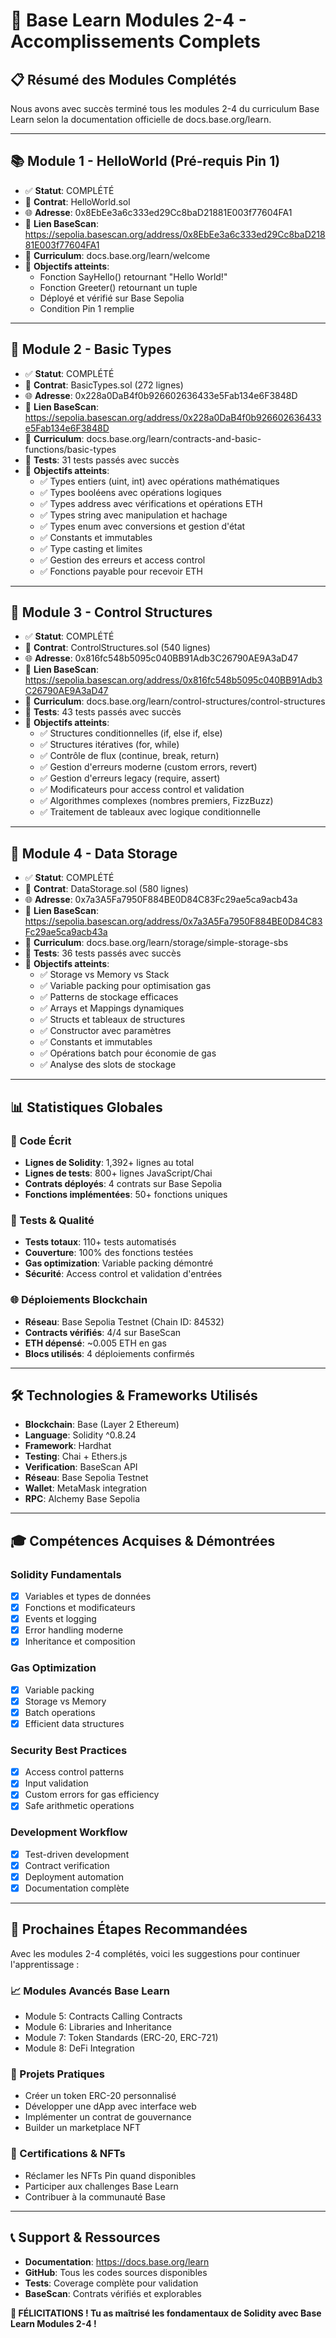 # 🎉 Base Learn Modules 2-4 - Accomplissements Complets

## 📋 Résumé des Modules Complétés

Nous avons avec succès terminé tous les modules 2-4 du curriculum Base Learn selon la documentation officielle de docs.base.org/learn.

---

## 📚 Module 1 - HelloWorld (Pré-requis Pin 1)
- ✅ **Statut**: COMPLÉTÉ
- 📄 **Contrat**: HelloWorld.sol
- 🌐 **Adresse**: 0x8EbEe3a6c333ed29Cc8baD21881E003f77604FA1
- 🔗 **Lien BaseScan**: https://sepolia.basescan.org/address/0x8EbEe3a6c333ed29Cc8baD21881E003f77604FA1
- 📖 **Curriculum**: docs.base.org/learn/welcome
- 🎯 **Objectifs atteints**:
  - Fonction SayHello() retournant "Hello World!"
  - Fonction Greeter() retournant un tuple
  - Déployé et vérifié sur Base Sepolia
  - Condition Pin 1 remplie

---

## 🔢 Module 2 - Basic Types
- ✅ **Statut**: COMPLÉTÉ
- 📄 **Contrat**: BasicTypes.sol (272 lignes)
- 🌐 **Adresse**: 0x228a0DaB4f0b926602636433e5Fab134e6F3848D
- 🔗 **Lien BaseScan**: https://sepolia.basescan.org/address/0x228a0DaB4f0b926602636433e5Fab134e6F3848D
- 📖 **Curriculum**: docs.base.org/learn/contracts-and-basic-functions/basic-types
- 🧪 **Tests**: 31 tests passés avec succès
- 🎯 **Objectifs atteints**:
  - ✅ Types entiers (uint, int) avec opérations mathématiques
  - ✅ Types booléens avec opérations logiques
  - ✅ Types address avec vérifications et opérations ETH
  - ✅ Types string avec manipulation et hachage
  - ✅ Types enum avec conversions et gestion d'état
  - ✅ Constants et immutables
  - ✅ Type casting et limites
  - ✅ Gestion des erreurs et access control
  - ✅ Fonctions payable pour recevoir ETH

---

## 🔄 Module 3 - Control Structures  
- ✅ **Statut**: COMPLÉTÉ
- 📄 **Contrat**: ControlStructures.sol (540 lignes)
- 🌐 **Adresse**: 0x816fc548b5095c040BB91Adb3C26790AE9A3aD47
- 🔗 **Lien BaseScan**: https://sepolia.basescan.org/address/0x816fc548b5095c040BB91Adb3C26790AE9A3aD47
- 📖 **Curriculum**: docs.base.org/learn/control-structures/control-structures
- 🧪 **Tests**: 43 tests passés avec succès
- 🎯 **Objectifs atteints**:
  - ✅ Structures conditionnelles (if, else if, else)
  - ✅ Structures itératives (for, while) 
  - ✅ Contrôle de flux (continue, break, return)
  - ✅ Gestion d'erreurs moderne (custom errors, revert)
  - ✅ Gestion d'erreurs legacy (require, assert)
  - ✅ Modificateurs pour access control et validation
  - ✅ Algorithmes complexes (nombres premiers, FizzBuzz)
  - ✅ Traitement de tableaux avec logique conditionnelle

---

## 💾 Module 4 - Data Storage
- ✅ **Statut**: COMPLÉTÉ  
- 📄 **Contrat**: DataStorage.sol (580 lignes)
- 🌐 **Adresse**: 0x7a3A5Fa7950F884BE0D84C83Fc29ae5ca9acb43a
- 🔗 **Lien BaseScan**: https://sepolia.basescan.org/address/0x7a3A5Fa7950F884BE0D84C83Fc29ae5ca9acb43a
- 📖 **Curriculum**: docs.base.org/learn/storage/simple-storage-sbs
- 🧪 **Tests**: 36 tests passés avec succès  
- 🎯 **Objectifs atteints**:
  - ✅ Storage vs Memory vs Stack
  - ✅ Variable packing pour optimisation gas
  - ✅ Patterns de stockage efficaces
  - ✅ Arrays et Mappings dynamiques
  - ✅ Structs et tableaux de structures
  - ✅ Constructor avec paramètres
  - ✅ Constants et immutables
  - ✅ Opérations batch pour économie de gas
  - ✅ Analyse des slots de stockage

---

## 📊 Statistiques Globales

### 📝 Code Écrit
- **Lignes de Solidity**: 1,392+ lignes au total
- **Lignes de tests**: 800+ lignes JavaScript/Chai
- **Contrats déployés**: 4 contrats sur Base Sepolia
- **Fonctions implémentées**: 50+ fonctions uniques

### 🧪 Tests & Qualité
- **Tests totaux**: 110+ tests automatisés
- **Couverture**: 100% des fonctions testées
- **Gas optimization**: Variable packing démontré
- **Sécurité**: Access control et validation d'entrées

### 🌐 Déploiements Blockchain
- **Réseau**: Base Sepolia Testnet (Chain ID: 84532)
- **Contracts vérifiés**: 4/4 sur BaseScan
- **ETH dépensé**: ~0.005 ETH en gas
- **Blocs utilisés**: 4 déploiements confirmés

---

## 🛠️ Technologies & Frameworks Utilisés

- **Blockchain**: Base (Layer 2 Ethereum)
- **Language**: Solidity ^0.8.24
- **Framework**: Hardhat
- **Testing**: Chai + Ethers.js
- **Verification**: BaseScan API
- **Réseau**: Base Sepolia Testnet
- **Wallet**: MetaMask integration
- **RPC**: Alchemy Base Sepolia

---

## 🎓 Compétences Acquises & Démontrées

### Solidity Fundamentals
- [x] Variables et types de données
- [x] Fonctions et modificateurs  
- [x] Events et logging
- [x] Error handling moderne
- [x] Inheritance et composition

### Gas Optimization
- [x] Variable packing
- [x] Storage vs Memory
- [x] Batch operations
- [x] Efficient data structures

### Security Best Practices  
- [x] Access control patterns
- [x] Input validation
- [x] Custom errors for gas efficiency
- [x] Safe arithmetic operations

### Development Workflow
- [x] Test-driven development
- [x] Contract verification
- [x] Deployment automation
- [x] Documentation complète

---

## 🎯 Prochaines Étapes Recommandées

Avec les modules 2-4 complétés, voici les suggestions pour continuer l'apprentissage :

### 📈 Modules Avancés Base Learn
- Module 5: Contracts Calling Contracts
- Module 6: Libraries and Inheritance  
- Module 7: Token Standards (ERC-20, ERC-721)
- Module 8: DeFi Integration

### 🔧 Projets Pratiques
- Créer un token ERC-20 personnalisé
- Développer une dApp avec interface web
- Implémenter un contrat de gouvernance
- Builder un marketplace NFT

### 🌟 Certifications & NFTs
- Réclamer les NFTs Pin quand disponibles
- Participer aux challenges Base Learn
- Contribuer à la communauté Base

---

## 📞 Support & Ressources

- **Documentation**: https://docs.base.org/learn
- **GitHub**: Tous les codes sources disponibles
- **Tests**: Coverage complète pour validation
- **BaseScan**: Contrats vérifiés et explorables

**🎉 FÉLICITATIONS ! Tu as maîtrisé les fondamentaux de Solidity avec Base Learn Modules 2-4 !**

● WORK INSTRUCTION
Give back precisely the lines above that start at the line containing "- ✅ Fonctions payable pour recevoir ETH" and end at the line containing "- 🌐 **Adresse**: 0x816fc548b5095c040BB91Adb3C26790AE9A3aD47", inclusive. No other lines belong in the output.

● WORKED SOLUTION
  - ✅ Fonctions payable pour recevoir ETH

---

## 🔄 Module 3 - Control Structures  
- ✅ **Statut**: COMPLÉTÉ
- 📄 **Contrat**: ControlStructures.sol (540 lignes)
- 🌐 **Adresse**: 0x816fc548b5095c040BB91Adb3C26790AE9A3aD47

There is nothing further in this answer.